On August 17, 1903, famed architects and planners Daniel Burnham, John M. Carrere and Arnold R. Brunner – the original Group Plan Commission – presented “The Group Plan of the Public Buildings of the City of Cleveland,” or Group Plan of 1903, an iconic vision that has shaped the heart of our city for more than a century.
Based on the designs of great civic centers in Paris, London, Vienna and Florence, The Group Plan called for “no little plans” and outlined the development of a series of public spaces flanked by the city’s major civic and government buildings.
Cleveland’s leadership, including then-Mayor Tom L. Johnson, embraced the concept and quickly moved forward with implementing the vision.

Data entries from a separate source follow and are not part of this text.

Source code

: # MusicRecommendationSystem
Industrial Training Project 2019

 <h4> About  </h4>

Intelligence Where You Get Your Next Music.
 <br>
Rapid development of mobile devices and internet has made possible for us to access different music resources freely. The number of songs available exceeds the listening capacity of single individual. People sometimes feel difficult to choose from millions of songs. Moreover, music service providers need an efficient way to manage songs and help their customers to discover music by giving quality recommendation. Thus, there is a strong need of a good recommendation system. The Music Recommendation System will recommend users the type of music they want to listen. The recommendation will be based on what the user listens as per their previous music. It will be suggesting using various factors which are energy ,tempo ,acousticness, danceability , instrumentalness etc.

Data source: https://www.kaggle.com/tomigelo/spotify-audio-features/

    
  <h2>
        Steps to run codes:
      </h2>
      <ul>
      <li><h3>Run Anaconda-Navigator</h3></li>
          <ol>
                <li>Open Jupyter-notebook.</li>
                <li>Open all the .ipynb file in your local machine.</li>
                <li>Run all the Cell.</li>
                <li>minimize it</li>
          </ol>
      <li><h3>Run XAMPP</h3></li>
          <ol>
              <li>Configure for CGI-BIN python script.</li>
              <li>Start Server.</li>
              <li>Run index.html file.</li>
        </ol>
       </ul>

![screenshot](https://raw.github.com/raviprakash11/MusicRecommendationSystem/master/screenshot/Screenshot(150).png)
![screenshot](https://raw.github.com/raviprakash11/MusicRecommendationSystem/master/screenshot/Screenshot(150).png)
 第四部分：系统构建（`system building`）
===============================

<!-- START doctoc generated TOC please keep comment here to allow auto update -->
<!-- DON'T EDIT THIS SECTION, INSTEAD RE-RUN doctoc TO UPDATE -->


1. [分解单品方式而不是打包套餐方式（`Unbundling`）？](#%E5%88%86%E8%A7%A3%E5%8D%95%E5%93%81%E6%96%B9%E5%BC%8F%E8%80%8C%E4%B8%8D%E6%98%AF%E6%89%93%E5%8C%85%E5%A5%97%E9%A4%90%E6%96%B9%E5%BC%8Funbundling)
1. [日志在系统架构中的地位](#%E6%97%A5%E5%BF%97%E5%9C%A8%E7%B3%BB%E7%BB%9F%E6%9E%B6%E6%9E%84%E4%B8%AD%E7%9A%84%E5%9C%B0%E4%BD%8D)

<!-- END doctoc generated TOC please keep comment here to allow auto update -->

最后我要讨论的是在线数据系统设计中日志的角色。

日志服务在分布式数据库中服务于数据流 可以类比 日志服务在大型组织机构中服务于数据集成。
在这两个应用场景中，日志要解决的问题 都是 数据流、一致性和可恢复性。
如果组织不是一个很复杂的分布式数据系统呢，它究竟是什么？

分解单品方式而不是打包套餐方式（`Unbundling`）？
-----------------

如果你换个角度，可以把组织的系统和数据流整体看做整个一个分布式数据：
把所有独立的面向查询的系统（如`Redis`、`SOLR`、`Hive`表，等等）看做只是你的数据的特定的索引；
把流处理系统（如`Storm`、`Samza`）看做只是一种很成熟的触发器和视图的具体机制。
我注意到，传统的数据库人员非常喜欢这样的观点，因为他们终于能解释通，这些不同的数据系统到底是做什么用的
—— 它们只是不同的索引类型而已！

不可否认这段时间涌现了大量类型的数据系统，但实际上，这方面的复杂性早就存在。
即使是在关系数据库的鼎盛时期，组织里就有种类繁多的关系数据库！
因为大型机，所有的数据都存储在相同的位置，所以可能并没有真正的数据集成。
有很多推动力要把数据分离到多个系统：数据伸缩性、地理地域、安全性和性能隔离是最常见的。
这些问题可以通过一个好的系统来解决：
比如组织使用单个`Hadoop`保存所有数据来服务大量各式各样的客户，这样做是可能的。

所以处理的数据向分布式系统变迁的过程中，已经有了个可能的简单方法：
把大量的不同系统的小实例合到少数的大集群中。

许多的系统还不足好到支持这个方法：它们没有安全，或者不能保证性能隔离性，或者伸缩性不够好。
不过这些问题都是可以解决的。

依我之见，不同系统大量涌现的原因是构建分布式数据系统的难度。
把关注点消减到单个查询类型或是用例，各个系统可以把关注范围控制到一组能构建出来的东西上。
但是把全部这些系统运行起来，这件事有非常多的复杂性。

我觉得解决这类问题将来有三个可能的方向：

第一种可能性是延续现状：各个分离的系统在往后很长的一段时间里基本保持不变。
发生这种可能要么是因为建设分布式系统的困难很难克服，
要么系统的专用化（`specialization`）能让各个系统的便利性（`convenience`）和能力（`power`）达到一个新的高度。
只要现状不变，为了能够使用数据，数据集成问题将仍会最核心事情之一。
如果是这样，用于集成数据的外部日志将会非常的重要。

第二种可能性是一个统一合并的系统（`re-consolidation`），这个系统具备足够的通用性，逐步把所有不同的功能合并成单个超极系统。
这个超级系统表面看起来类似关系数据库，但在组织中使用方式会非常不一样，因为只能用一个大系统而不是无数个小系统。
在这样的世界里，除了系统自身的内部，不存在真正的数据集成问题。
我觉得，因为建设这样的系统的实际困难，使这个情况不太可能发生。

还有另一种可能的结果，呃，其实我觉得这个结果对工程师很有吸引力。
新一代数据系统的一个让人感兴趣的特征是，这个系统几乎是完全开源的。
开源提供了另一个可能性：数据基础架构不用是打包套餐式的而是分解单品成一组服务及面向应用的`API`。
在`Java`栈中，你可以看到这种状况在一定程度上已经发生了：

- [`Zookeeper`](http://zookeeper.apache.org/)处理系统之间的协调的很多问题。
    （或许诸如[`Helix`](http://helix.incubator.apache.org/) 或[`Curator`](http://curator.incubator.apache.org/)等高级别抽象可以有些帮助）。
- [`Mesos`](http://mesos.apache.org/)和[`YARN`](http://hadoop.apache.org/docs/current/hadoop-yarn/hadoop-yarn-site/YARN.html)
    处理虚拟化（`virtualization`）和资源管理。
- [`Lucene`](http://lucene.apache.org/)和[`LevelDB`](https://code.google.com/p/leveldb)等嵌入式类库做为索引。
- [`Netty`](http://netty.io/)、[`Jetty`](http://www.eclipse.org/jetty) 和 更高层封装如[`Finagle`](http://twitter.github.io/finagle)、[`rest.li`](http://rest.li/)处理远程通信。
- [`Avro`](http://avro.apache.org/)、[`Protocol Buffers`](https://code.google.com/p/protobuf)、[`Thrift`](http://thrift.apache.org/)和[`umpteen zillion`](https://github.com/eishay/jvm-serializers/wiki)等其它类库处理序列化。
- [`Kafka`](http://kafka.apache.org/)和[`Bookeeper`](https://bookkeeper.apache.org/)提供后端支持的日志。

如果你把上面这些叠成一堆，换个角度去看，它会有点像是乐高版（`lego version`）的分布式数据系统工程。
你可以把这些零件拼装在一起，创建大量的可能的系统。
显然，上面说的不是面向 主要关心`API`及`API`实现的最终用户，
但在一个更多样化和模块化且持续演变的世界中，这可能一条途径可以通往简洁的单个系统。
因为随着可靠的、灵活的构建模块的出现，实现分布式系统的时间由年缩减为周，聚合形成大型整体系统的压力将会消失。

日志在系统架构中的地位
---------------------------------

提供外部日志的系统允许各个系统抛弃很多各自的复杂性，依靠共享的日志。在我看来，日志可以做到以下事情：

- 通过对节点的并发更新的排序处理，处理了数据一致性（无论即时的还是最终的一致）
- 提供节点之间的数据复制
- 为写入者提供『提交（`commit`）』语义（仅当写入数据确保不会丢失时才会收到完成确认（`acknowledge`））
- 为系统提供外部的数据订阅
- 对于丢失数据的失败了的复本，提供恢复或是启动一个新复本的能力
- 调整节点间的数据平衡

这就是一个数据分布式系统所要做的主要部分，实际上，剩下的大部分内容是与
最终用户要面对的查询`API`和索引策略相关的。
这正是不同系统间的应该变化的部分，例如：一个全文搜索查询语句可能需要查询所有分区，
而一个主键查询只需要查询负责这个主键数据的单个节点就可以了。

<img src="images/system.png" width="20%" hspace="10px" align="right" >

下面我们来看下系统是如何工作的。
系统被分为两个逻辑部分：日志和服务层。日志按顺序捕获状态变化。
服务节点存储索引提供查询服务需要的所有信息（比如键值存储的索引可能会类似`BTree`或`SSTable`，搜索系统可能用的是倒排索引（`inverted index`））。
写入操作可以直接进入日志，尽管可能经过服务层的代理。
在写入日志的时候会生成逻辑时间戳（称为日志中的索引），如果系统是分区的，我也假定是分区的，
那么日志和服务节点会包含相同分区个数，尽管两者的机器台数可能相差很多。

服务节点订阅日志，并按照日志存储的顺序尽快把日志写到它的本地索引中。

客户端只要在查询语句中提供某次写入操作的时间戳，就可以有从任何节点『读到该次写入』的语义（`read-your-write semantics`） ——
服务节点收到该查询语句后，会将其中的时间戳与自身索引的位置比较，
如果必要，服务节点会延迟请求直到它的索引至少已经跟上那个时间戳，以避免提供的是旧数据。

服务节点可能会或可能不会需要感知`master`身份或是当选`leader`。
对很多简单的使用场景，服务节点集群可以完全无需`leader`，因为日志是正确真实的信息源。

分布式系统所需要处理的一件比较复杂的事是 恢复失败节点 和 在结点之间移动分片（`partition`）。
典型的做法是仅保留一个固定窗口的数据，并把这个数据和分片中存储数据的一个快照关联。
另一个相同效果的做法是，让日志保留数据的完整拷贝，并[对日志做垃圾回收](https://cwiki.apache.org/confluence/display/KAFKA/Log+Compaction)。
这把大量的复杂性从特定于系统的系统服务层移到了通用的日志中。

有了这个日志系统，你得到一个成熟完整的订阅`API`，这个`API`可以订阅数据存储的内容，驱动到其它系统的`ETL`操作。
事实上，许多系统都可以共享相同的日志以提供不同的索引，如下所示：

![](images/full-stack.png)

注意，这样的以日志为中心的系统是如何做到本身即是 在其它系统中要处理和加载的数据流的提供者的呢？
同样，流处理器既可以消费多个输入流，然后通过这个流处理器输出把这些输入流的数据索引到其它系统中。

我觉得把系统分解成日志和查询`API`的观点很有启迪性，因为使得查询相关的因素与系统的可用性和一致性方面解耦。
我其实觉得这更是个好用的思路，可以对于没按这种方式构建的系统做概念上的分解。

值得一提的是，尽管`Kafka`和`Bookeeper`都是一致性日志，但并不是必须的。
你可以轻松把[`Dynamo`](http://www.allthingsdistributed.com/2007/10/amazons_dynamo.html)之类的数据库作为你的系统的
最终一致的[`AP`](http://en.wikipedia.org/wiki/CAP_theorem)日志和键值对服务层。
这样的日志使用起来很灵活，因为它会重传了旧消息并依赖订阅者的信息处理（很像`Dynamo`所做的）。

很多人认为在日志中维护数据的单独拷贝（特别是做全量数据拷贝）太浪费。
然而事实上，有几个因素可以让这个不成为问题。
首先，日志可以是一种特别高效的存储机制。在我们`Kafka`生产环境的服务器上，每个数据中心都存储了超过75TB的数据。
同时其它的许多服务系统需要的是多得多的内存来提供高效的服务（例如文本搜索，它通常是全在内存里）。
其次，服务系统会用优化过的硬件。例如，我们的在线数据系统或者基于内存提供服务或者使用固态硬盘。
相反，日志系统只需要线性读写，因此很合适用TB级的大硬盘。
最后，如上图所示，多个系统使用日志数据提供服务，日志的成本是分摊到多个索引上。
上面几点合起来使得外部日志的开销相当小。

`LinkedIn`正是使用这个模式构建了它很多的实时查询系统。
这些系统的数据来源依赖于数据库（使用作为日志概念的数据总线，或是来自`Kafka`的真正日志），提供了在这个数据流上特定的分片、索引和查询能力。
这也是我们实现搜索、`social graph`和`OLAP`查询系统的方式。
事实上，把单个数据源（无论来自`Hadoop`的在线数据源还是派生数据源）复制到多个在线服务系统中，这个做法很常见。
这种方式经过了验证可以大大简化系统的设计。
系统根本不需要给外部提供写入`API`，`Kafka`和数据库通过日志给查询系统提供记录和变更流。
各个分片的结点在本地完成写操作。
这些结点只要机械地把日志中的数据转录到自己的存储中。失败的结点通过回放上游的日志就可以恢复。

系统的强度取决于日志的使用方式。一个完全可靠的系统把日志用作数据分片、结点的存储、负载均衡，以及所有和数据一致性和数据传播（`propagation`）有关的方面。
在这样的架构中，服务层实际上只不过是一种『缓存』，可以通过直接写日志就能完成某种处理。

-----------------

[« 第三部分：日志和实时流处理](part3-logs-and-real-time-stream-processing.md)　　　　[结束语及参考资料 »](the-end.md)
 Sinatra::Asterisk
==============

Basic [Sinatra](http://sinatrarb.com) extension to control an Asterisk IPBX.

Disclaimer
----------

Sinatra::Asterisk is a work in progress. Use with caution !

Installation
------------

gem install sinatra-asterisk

This helped spur a Downtown renaissance that redefined Cleveland and propelled the city into a period of accelerated growth that would last more than a half-century.
A Century Later
More than a century later, as Downtown Cleveland prepared itself for new growth and investment, Mayor Frank Jackson appointed a new Group Plan Commission (GPC) to update the Group Plan of 1903 for the 21st century.
This Commission was charged with reimagining our signature public spaces and connecting catalytic developments such as the Flats East Bank, Cleveland Convention Center, Global Center for Health Innovation and the Horseshoe Casino.
Its 2011 report articulated a bold yet achievable vision for several compelling projects to transform Downtown Cleveland for today’s Clevelanders and for generations to come.
The three priority projects are The Mall, Public Square, and a Pedestrian Bridge.
The physical revitalization of Public Square is complete, and work is on-going to maintain The Mall.
Programming and activation of both spaces also continues.
The Commission has prioritized construction of a pedestrian bridge which is the key connection between Downtown and the lakefront.
Working with partners including the Greater Cleveland Partnership, the Downtown Cleveland Alliance and LAND Studio, GPC has brought together public, private and philanthropic resources to complete these projects, complement the $3 billion in development in Cleveland’s Downtown core since 2010 and spur an additional wave of transformational development.